GOAL OF THE EXERCISE. Your response should be an exact transcription of the data, images excluded.
(Beginning of MATERIAL FOR THIS TASK)
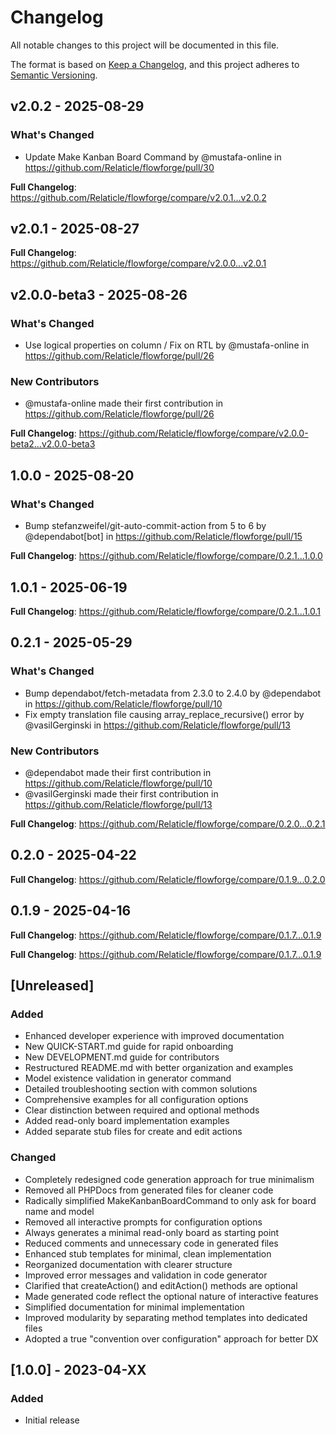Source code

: # Changelog

All notable changes to this project will be documented in this file.

The format is based on [Keep a Changelog](https://keepachangelog.com/en/1.0.0/),
and this project adheres to [Semantic Versioning](https://semver.org/spec/v2.0.0.html).

## v2.0.2 - 2025-08-29

### What's Changed

* Update Make Kanban Board Command by @mustafa-online in https://github.com/Relaticle/flowforge/pull/30

**Full Changelog**: https://github.com/Relaticle/flowforge/compare/v2.0.1...v2.0.2

## v2.0.1 - 2025-08-27

**Full Changelog**: https://github.com/Relaticle/flowforge/compare/v2.0.0...v2.0.1

## v2.0.0-beta3 - 2025-08-26

### What's Changed

* Use logical properties on column / Fix on RTL by @mustafa-online in https://github.com/Relaticle/flowforge/pull/26

### New Contributors

* @mustafa-online made their first contribution in https://github.com/Relaticle/flowforge/pull/26

**Full Changelog**: https://github.com/Relaticle/flowforge/compare/v2.0.0-beta2...v2.0.0-beta3

## 1.0.0 - 2025-08-20

### What's Changed

* Bump stefanzweifel/git-auto-commit-action from 5 to 6 by @dependabot[bot] in https://github.com/Relaticle/flowforge/pull/15

**Full Changelog**: https://github.com/Relaticle/flowforge/compare/0.2.1...1.0.0

## 1.0.1 - 2025-06-19

**Full Changelog**: https://github.com/Relaticle/flowforge/compare/0.2.1...1.0.1

## 0.2.1 - 2025-05-29

### What's Changed

* Bump dependabot/fetch-metadata from 2.3.0 to 2.4.0 by @dependabot in https://github.com/Relaticle/flowforge/pull/10
* Fix empty translation file causing array_replace_recursive() error by @vasilGerginski in https://github.com/Relaticle/flowforge/pull/13

### New Contributors

* @dependabot made their first contribution in https://github.com/Relaticle/flowforge/pull/10
* @vasilGerginski made their first contribution in https://github.com/Relaticle/flowforge/pull/13

**Full Changelog**: https://github.com/Relaticle/flowforge/compare/0.2.0...0.2.1

## 0.2.0 - 2025-04-22

**Full Changelog**: https://github.com/Relaticle/flowforge/compare/0.1.9...0.2.0

## 0.1.9 - 2025-04-16

**Full Changelog**: https://github.com/Relaticle/flowforge/compare/0.1.7...0.1.9

**Full Changelog**: https://github.com/Relaticle/flowforge/compare/0.1.7...0.1.9

## [Unreleased]

### Added

- Enhanced developer experience with improved documentation
- New QUICK-START.md guide for rapid onboarding
- New DEVELOPMENT.md guide for contributors
- Restructured README.md with better organization and examples
- Model existence validation in generator command
- Detailed troubleshooting section with common solutions
- Comprehensive examples for all configuration options
- Clear distinction between required and optional methods
- Added read-only board implementation examples
- Added separate stub files for create and edit actions

### Changed

- Completely redesigned code generation approach for true minimalism
- Removed all PHPDocs from generated files for cleaner code
- Radically simplified MakeKanbanBoardCommand to only ask for board name and model
- Removed all interactive prompts for configuration options
- Always generates a minimal read-only board as starting point
- Reduced comments and unnecessary code in generated files
- Enhanced stub templates for minimal, clean implementation
- Reorganized documentation with clearer structure
- Improved error messages and validation in code generator
- Clarified that createAction() and editAction() methods are optional
- Made generated code reflect the optional nature of interactive features
- Simplified documentation for minimal implementation
- Improved modularity by separating method templates into dedicated files
- Adopted a true "convention over configuration" approach for better DX

## [1.0.0] - 2023-04-XX

### Added

- Initial release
(End of MATERIAL FOR THIS TASK)
EXERCISE ANSWER.
Source code

: # Changelog

All notable changes to this project will be documented in this file.

The format is based on [Keep a Changelog](https://keepachangelog.com/en/1.0.0/),
and this project adheres to [Semantic Versioning](https://semver.org/spec/v2.0.0.html).

## v2.0.2 - 2025-08-29

### What's Changed

* Update Make Kanban Board Command by @mustafa-online in https://github.com/Relaticle/flowforge/pull/30

**Full Changelog**: https://github.com/Relaticle/flowforge/compare/v2.0.1...v2.0.2

## v2.0.1 - 2025-08-27

**Full Changelog**: https://github.com/Relaticle/flowforge/compare/v2.0.0...v2.0.1

## v2.0.0-beta3 - 2025-08-26

### What's Changed

* Use logical properties on column / Fix on RTL by @mustafa-online in https://github.com/Relaticle/flowforge/pull/26

### New Contributors

* @mustafa-online made their first contribution in https://github.com/Relaticle/flowforge/pull/26

**Full Changelog**: https://github.com/Relaticle/flowforge/compare/v2.0.0-beta2...v2.0.0-beta3

## 1.0.0 - 2025-08-20

### What's Changed

* Bump stefanzweifel/git-auto-commit-action from 5 to 6 by @dependabot[bot] in https://github.com/Relaticle/flowforge/pull/15

**Full Changelog**: https://github.com/Relaticle/flowforge/compare/0.2.1...1.0.0

## 1.0.1 - 2025-06-19

**Full Changelog**: https://github.com/Relaticle/flowforge/compare/0.2.1...1.0.1

## 0.2.1 - 2025-05-29

### What's Changed

* Bump dependabot/fetch-metadata from 2.3.0 to 2.4.0 by @dependabot in https://github.com/Relaticle/flowforge/pull/10
* Fix empty translation file causing array_replace_recursive() error by @vasilGerginski in https://github.com/Relaticle/flowforge/pull/13

### New Contributors

* @dependabot made their first contribution in https://github.com/Relaticle/flowforge/pull/10
* @vasilGerginski made their first contribution in https://github.com/Relaticle/flowforge/pull/13

**Full Changelog**: https://github.com/Relaticle/flowforge/compare/0.2.0...0.2.1

## 0.2.0 - 2025-04-22

**Full Changelog**: https://github.com/Relaticle/flowforge/compare/0.1.9...0.2.0

## 0.1.9 - 2025-04-16

**Full Changelog**: https://github.com/Relaticle/flowforge/compare/0.1.7...0.1.9

**Full Changelog**: https://github.com/Relaticle/flowforge/compare/0.1.7...0.1.9

## [Unreleased]

### Added

- Enhanced developer experience with improved documentation
- New QUICK-START.md guide for rapid onboarding
- New DEVELOPMENT.md guide for contributors
- Restructured README.md with better organization and examples
- Model existence validation in generator command
- Detailed troubleshooting section with common solutions
- Comprehensive examples for all configuration options
- Clear distinction between required and optional methods
- Added read-only board implementation examples
- Added separate stub files for create and edit actions

### Changed

- Completely redesigned code generation approach for true minimalism
- Removed all PHPDocs from generated files for cleaner code
- Radically simplified MakeKanbanBoardCommand to only ask for board name and model
- Removed all interactive prompts for configuration options
- Always generates a minimal read-only board as starting point
- Reduced comments and unnecessary code in generated files
- Enhanced stub templates for minimal, clean implementation
- Reorganized documentation with clearer structure
- Improved error messages and validation in code generator
- Clarified that createAction() and editAction() methods are optional
- Made generated code reflect the optional nature of interactive features
- Simplified documentation for minimal implementation
- Improved modularity by separating method templates into dedicated files
- Adopted a true "convention over configuration" approach for better DX

## [1.0.0] - 2023-04-XX

### Added

- Initial release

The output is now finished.